WHAT THIS TASK INVOLVES:
Your task is to return the data below, word for word.
----------
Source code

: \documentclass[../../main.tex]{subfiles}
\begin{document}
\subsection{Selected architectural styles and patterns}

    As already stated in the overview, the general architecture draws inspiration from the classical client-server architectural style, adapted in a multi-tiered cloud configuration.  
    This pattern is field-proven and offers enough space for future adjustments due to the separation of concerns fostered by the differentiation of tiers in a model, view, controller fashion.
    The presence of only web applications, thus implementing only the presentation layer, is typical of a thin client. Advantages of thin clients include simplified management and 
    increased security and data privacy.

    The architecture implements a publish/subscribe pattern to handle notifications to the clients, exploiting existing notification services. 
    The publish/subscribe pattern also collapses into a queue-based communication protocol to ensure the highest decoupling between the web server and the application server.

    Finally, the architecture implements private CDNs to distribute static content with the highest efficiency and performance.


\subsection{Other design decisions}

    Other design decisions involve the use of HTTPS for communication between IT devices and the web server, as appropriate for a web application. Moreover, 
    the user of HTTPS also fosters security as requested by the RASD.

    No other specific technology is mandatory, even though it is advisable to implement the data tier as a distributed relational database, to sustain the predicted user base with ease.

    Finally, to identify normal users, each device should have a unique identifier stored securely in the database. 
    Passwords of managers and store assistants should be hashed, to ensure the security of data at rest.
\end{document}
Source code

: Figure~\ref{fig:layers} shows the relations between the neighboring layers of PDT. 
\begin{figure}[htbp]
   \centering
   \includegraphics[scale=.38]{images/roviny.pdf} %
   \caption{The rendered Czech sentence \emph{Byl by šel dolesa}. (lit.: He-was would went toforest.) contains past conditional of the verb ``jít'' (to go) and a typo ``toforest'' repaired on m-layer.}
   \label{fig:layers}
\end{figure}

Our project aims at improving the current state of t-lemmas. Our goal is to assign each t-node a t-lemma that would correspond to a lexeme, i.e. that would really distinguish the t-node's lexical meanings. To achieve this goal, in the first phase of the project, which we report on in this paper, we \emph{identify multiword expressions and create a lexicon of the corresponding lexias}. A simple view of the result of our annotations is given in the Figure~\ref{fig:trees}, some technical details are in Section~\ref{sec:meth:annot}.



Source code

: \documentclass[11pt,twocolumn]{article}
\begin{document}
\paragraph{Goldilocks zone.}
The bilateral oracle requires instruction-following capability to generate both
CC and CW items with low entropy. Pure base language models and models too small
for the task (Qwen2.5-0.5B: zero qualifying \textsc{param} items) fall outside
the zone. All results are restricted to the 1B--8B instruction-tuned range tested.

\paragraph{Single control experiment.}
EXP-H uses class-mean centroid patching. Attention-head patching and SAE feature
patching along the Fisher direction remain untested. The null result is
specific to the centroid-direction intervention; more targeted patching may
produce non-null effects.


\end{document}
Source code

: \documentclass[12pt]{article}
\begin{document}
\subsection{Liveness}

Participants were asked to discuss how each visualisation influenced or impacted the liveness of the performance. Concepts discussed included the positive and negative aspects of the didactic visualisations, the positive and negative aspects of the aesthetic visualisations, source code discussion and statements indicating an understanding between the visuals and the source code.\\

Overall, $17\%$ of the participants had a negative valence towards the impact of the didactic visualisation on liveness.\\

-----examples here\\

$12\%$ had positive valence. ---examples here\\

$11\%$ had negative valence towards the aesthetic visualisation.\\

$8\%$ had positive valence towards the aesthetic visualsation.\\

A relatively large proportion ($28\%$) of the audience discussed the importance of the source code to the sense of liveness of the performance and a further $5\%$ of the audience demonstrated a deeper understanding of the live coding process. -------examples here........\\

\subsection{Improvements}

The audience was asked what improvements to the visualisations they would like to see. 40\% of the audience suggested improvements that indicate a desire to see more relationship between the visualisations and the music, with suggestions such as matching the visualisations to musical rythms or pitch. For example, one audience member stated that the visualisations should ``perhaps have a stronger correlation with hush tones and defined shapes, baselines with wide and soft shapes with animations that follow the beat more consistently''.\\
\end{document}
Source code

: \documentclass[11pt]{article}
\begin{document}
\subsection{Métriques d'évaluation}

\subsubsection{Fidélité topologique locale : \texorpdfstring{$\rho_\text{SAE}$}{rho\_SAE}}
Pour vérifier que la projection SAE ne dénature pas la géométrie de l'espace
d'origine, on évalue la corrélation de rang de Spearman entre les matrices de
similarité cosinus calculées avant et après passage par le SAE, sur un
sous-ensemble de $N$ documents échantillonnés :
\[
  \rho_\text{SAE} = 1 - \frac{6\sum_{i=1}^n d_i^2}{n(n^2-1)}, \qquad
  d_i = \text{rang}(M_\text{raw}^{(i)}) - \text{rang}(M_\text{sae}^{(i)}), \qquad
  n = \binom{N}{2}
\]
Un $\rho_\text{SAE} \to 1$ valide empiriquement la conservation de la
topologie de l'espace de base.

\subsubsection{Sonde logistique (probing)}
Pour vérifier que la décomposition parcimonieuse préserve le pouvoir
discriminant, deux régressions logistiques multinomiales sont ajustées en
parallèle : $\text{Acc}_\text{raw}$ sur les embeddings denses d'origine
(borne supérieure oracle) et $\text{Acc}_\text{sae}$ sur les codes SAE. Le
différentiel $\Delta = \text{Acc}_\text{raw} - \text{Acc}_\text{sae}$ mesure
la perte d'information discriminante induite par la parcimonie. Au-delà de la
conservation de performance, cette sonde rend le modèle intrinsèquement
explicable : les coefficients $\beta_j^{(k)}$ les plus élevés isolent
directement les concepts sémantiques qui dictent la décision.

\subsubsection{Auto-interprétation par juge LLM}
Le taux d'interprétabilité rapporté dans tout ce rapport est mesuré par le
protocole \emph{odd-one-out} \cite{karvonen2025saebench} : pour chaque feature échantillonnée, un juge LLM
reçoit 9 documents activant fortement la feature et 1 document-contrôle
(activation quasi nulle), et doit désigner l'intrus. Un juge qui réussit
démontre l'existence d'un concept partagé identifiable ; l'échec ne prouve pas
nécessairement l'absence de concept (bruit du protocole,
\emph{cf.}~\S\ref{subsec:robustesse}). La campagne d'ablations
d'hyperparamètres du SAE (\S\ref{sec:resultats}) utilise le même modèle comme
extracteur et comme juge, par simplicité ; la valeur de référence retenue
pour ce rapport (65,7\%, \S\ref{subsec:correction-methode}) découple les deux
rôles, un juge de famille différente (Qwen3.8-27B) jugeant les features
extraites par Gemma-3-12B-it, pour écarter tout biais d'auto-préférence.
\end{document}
----------
RESULT OF THE EXERCISE:
Source code

: \documentclass[../../main.tex]{subfiles}
\begin{document}
\subsection{Selected architectural styles and patterns}

    As already stated in the overview, the general architecture draws inspiration from the classical client-server architectural style, adapted in a multi-tiered cloud configuration.  
    This pattern is field-proven and offers enough space for future adjustments due to the separation of concerns fostered by the differentiation of tiers in a model, view, controller fashion.
    The presence of only web applications, thus implementing only the presentation layer, is typical of a thin client. Advantages of thin clients include simplified management and 
    increased security and data privacy.

    The architecture implements a publish/subscribe pattern to handle notifications to the clients, exploiting existing notification services. 
    The publish/subscribe pattern also collapses into a queue-based communication protocol to ensure the highest decoupling between the web server and the application server.

    Finally, the architecture implements private CDNs to distribute static content with the highest efficiency and performance.


\subsection{Other design decisions}

    Other design decisions involve the use of HTTPS for communication between IT devices and the web server, as appropriate for a web application. Moreover, 
    the user of HTTPS also fosters security as requested by the RASD.

    No other specific technology is mandatory, even though it is advisable to implement the data tier as a distributed relational database, to sustain the predicted user base with ease.

    Finally, to identify normal users, each device should have a unique identifier stored securely in the database. 
    Passwords of managers and store assistants should be hashed, to ensure the security of data at rest.
\end{document}
Source code

: Figure~\ref{fig:layers} shows the relations between the neighboring layers of PDT. 
\begin{figure}[htbp]
   \centering
   \includegraphics[scale=.38]{images/roviny.pdf} %
   \caption{The rendered Czech sentence \emph{Byl by šel dolesa}. (lit.: He-was would went toforest.) contains past conditional of the verb ``jít'' (to go) and a typo ``toforest'' repaired on m-layer.}
   \label{fig:layers}
\end{figure}

Our project aims at improving the current state of t-lemmas. Our goal is to assign each t-node a t-lemma that would correspond to a lexeme, i.e. that would really distinguish the t-node's lexical meanings. To achieve this goal, in the first phase of the project, which we report on in this paper, we \emph{identify multiword expressions and create a lexicon of the corresponding lexias}. A simple view of the result of our annotations is given in the Figure~\ref{fig:trees}, some technical details are in Section~\ref{sec:meth:annot}.



Source code

: \documentclass[11pt,twocolumn]{article}
\begin{document}
\paragraph{Goldilocks zone.}
The bilateral oracle requires instruction-following capability to generate both
CC and CW items with low entropy. Pure base language models and models too small
for the task (Qwen2.5-0.5B: zero qualifying \textsc{param} items) fall outside
the zone. All results are restricted to the 1B--8B instruction-tuned range tested.

\paragraph{Single control experiment.}
EXP-H uses class-mean centroid patching. Attention-head patching and SAE feature
patching along the Fisher direction remain untested. The null result is
specific to the centroid-direction intervention; more targeted patching may
produce non-null effects.


\end{document}
Source code

: \documentclass[12pt]{article}
\begin{document}
\subsection{Liveness}

Participants were asked to discuss how each visualisation influenced or impacted the liveness of the performance. Concepts discussed included the positive and negative aspects of the didactic visualisations, the positive and negative aspects of the aesthetic visualisations, source code discussion and statements indicating an understanding between the visuals and the source code.\\

Overall, $17\%$ of the participants had a negative valence towards the impact of the didactic visualisation on liveness.\\

-----examples here\\

$12\%$ had positive valence. ---examples here\\

$11\%$ had negative valence towards the aesthetic visualisation.\\

$8\%$ had positive valence towards the aesthetic visualsation.\\

A relatively large proportion ($28\%$) of the audience discussed the importance of the source code to the sense of liveness of the performance and a further $5\%$ of the audience demonstrated a deeper understanding of the live coding process. -------examples here........\\

\subsection{Improvements}

The audience was asked what improvements to the visualisations they would like to see. 40\% of the audience suggested improvements that indicate a desire to see more relationship between the visualisations and the music, with suggestions such as matching the visualisations to musical rythms or pitch. For example, one audience member stated that the visualisations should ``perhaps have a stronger correlation with hush tones and defined shapes, baselines with wide and soft shapes with animations that follow the beat more consistently''.\\
\end{document}
Source code

: \documentclass[11pt]{article}
\begin{document}
\subsection{Métriques d'évaluation}

\subsubsection{Fidélité topologique locale : \texorpdfstring{$\rho_\text{SAE}$}{rho\_SAE}}
Pour vérifier que la projection SAE ne dénature pas la géométrie de l'espace
d'origine, on évalue la corrélation de rang de Spearman entre les matrices de
similarité cosinus calculées avant et après passage par le SAE, sur un
sous-ensemble de $N$ documents échantillonnés :
\[
  \rho_\text{SAE} = 1 - \frac{6\sum_{i=1}^n d_i^2}{n(n^2-1)}, \qquad
  d_i = \text{rang}(M_\text{raw}^{(i)}) - \text{rang}(M_\text{sae}^{(i)}), \qquad
  n = \binom{N}{2}
\]
Un $\rho_\text{SAE} \to 1$ valide empiriquement la conservation de la
topologie de l'espace de base.

\subsubsection{Sonde logistique (probing)}
Pour vérifier que la décomposition parcimonieuse préserve le pouvoir
discriminant, deux régressions logistiques multinomiales sont ajustées en
parallèle : $\text{Acc}_\text{raw}$ sur les embeddings denses d'origine
(borne supérieure oracle) et $\text{Acc}_\text{sae}$ sur les codes SAE. Le
différentiel $\Delta = \text{Acc}_\text{raw} - \text{Acc}_\text{sae}$ mesure
la perte d'information discriminante induite par la parcimonie. Au-delà de la
conservation de performance, cette sonde rend le modèle intrinsèquement
explicable : les coefficients $\beta_j^{(k)}$ les plus élevés isolent
directement les concepts sémantiques qui dictent la décision.

\subsubsection{Auto-interprétation par juge LLM}
Le taux d'interprétabilité rapporté dans tout ce rapport est mesuré par le
protocole \emph{odd-one-out} \cite{karvonen2025saebench} : pour chaque feature échantillonnée, un juge LLM
reçoit 9 documents activant fortement la feature et 1 document-contrôle
(activation quasi nulle), et doit désigner l'intrus. Un juge qui réussit
démontre l'existence d'un concept partagé identifiable ; l'échec ne prouve pas
nécessairement l'absence de concept (bruit du protocole,
\emph{cf.}~\S\ref{subsec:robustesse}). La campagne d'ablations
d'hyperparamètres du SAE (\S\ref{sec:resultats}) utilise le même modèle comme
extracteur et comme juge, par simplicité ; la valeur de référence retenue
pour ce rapport (65,7\%, \S\ref{subsec:correction-methode}) découple les deux
rôles, un juge de famille différente (Qwen3.8-27B) jugeant les features
extraites par Gemma-3-12B-it, pour écarter tout biais d'auto-préférence.
\end{document}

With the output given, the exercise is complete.